═══ Dataset
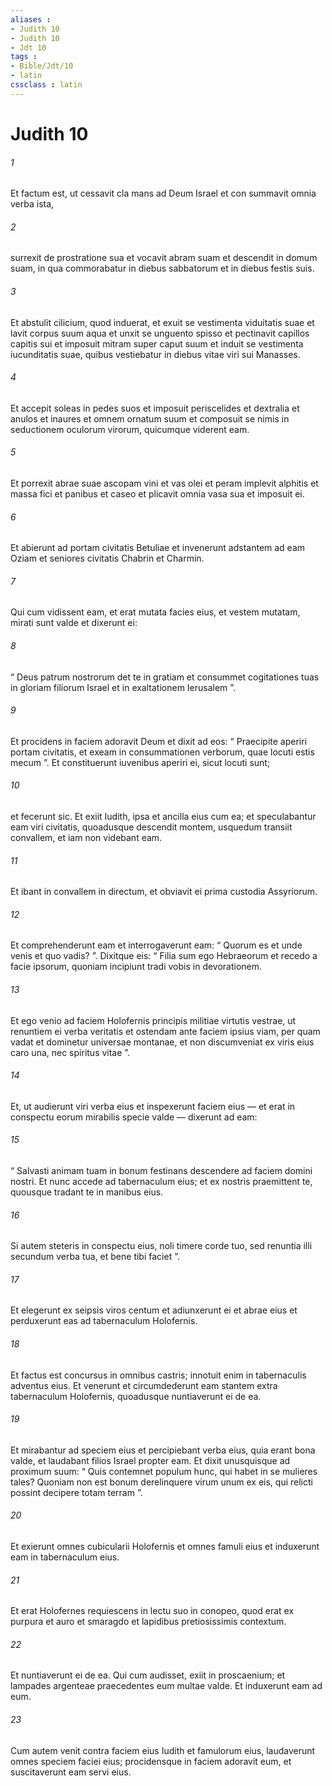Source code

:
 ```yaml
---
aliases : 
- Judith 10
- Judith 10
- Jdt 10
tags : 
- Bible/Jdt/10
- latin
cssclass : latin
---
```


# Judith 10

###### 1
Et factum est, ut cessavit cla mans ad Deum Israel et con summavit omnia verba ista, 
###### 2
surrexit de prostratione sua et vocavit abram suam et descendit in domum suam, in qua commorabatur in diebus sabbatorum et in diebus festis suis. 
###### 3
Et abstulit cilicium, quod induerat, et exuit se vestimenta viduitatis suae et lavit corpus suum aqua et unxit se unguento spisso et pectinavit capillos capitis sui et imposuit mitram super caput suum et induit se vestimenta iucunditatis suae, quibus vestiebatur in diebus vitae viri sui Manasses. 
###### 4
Et accepit soleas in pedes suos et imposuit periscelides et dextralia et anulos et inaures et omnem ornatum suum et composuit se nimis in seductionem oculorum virorum, quicumque viderent eam. 
###### 5
Et porrexit abrae suae ascopam vini et vas olei et peram implevit alphitis et massa fici et panibus et caseo et plicavit omnia vasa sua et imposuit ei.
###### 6
Et abierunt ad portam civitatis Betuliae et invenerunt adstantem ad eam Oziam et seniores civitatis Chabrin et Charmin. 
###### 7
Qui cum vidissent eam, et erat mutata facies eius, et vestem mutatam, mirati sunt valde et dixerunt ei: 
###### 8
“ Deus patrum nostrorum det te in gratiam et consummet cogitationes tuas in gloriam filiorum Israel et in exaltationem Ierusalem ”. 
###### 9
Et procidens in faciem adoravit Deum et dixit ad eos: “ Praecipite aperiri portam civitatis, et exeam in consummationen verborum, quae locuti estis mecum ”. Et constituerunt iuvenibus aperiri ei, sicut locuti sunt; 
###### 10
et fecerunt sic. Et exiit Iudith, ipsa et ancilla eius cum ea; et speculabantur eam viri civitatis, quoadusque descendit montem, usquedum transiit convallem, et iam non videbant eam.
###### 11
Et ibant in convallem in directum, et obviavit ei prima custodia Assyriorum. 
###### 12
Et comprehenderunt eam et interrogaverunt eam: “ Quorum es et unde venis et quo vadis? ”. Dixitque eis: “ Filia sum ego Hebraeorum et recedo a facie ipsorum, quoniam incipiunt tradi vobis in devorationem. 
###### 13
Et ego venio ad faciem Holofernis principis militiae virtutis vestrae, ut renuntiem ei verba veritatis et ostendam ante faciem ipsius viam, per quam vadat et dominetur universae montanae, et non discumveniat ex viris eius caro una, nec spiritus vitae ”. 
###### 14
Et, ut audierunt viri verba eius et inspexerunt faciem eius — et erat in conspectu eorum mirabilis specie valde — dixerunt ad eam: 
###### 15
“ Salvasti animam tuam in bonum festinans descendere ad faciem domini nostri. Et nunc accede ad tabernaculum eius; et ex nostris praemittent te, quousque tradant te in manibus eius. 
###### 16
Si autem steteris in conspectu eius, noli timere corde tuo, sed renuntia illi secundum verba tua, et bene tibi faciet ”. 
###### 17
Et elegerunt ex seipsis viros centum et adiunxerunt ei et abrae eius et perduxerunt eas ad tabernaculum Holofernis. 
###### 18
Et factus est concursus in omnibus castris; innotuit enim in tabernaculis adventus eius. Et venerunt et circumdederunt eam stantem extra tabernaculum Holofernis, quoadusque nuntiaverunt ei de ea. 
###### 19
Et mirabantur ad speciem eius et percipiebant verba eius, quia erant bona valde, et laudabant filios Israel propter eam. Et dixit unusquisque ad proximum suum: “ Quis contemnet populum hunc, qui habet in se mulieres tales? Quoniam non est bonum derelinquere virum unum ex eis, qui relicti possint decipere totam terram ”. 
###### 20
Et exierunt omnes cubicularii Holofernis et omnes famuli eius et induxerunt eam in tabernaculum eius.
###### 21
Et erat Holofernes requiescens in lectu suo in conopeo, quod erat ex purpura et auro et smaragdo et lapidibus pretiosissimis contextum. 
###### 22
Et nuntiaverunt ei de ea. Qui cum audisset, exiit in proscaenium; et lampades argenteae praecedentes eum multae valde. Et induxerunt eam ad eum. 
###### 23
Cum autem venit contra faciem eius Iudith et famulorum eius, laudaverunt omnes speciem faciei eius; procidensque in faciem adoravit eum, et suscitaverunt eam servi eius.
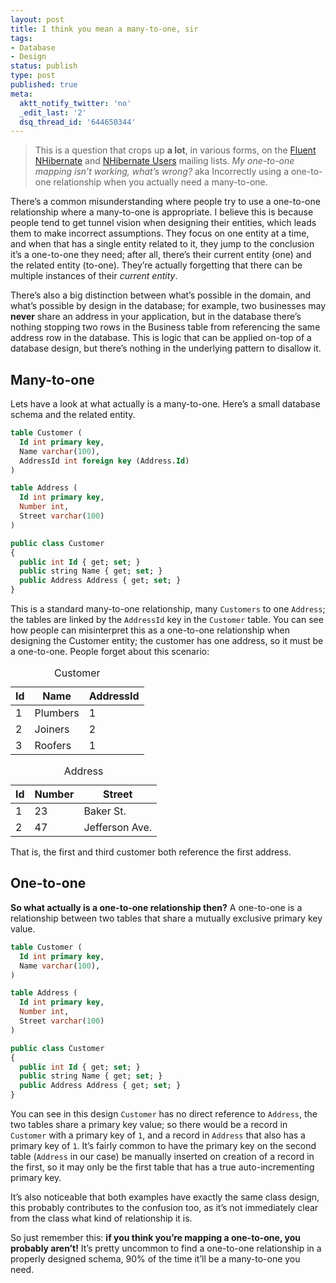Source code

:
 ```yaml
---
layout: post
title: I think you mean a many-to-one, sir
tags:
- Database
- Design
status: publish
type: post
published: true
meta:
  aktt_notify_twitter: 'no'
  _edit_last: '2'
  dsq_thread_id: '644650344'
---
```

<blockquote>
<p>This is a question that crops up <strong>a lot</strong>, in various forms, on the <a href='http://www.fluentnhibernate.org'>Fluent NHibernate</a> and <a href='http://groups.google.com/group/nhusers'>NHibernate Users</a> mailing lists. <em>My one-to-one mapping isn&#8217;t working, what&#8217;s wrong?</em> aka Incorrectly using a one-to-one relationship when you actually need a many-to-one.</p>
</blockquote>

<p>There&#8217;s a common misunderstanding where people try to use a one-to-one relationship where a many-to-one is appropriate. I believe this is because people tend to get tunnel vision when designing their entities, which leads them to make incorrect assumptions. They focus on one entity at a time, and when that has a single entity related to it, they jump to the conclusion it&#8217;s a one-to-one they need; after all, there&#8217;s their current entity (one) and the related entity (to-one). They&#8217;re actually forgetting that there can be multiple instances of their <em>current entity</em>.</p>

<p>There&#8217;s also a big distinction between what&#8217;s possible in the domain, and what&#8217;s possible by design in the database; for example, two businesses may <strong>never</strong> share an address in your application, but in the database there&#8217;s nothing stopping two rows in the Business table from referencing the same address row in the database. This is logic that can be applied on-top of a database design, but there&#8217;s nothing in the underlying pattern to disallow it.</p>

<h2 id='manytoone'>Many-to-one</h2>

<p>Lets have a look at what actually is a many-to-one. Here&#8217;s a small database schema and the related entity.</p>

``` sql
table Customer (
  Id int primary key,
  Name varchar(100),
  AddressId int foreign key (Address.Id)
)

table Address (
  Id int primary key,
  Number int,
  Street varchar(100)
)

public class Customer
{
  public int Id { get; set; }
  public string Name { get; set; }
  public Address Address { get; set; }
}
```

<p>This is a standard many-to-one relationship, many <code>Customers</code> to one <code>Address</code>; the tables are linked by the <code>AddressId</code> key in the <code>Customer</code> table. You can see how people can misinterpret this as a one-to-one relationship when designing the Customer entity; the customer has one address, so it must be a one-to-one. People forget about this scenario:</p>

<table class="db-table">
  <caption>Customer</caption>
  <thead>
    <tr>
      <th>Id</th>
      <th>Name</th>
      <th>AddressId</th>
    </tr>
  </thead>
  <tbody>
    <tr>
      <td>1</td>
      <td>Plumbers</td>
      <td>1</td>
    </tr>
    <tr>
      <td>2</td>
      <td>Joiners</td>
      <td>2</td>
    </tr>
    <tr>
      <td>3</td>
      <td>Roofers</td>
      <td>1</td>
    </tr>
  </tbody>
</table>

<table class="db-table">
  <caption>Address</caption>
  <thead>
    <tr>
      <th>Id</th>
      <th>Number</th>
      <th>Street</th>
    </tr>
  </thead>
  <tbody>
    <tr>
      <td>1</td>
      <td>23</td>
      <td>Baker St.</td>
    </tr>
    <tr>
      <td>2</td>
      <td>47</td>
      <td>Jefferson Ave.</td>
    </tr>
  </tbody>
</table>

<p>That is, the first and third customer both reference the first address.</p>

<h2 id='onetoone'>One-to-one</h2>

<p><strong>So what actually is a one-to-one relationship then?</strong> A one-to-one is a relationship between two tables that share a mutually exclusive primary key value.</p>

``` sql
table Customer (
  Id int primary key,
  Name varchar(100),
)

table Address (
  Id int primary key,
  Number int,
  Street varchar(100)
)

public class Customer
{
  public int Id { get; set; }
  public string Name { get; set; }
  public Address Address { get; set; }
}
```

<p>You can see in this design <code>Customer</code> has no direct reference to <code>Address</code>, the two tables share a primary key value; so there would be a record in <code>Customer</code> with a primary key of <code>1</code>, and a record in <code>Address</code> that also has a primary key of <code>1</code>. It&#8217;s fairly common to have the primary key on the second table (<code>Address</code> in our case) be manually inserted on creation of a record in the first, so it may only be the first table that has a true auto-incrementing primary key.</p>

<p>It&#8217;s also noticeable that both examples have exactly the same class design, this probably contributes to the confusion too, as it&#8217;s not immediately clear from the class what kind of relationship it is.</p>

<p>So just remember this: <strong>if you think you&#8217;re mapping a one-to-one, you probably aren&#8217;t!</strong> It&#8217;s pretty uncommon to find a one-to-one relationship in a properly designed schema, 90% of the time it&#8217;ll be a many-to-one you need.</p>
══════
**Task**: Work out how many lines contain the word "quoadusque" in the records, and answer with the number only.

**Task response**: 2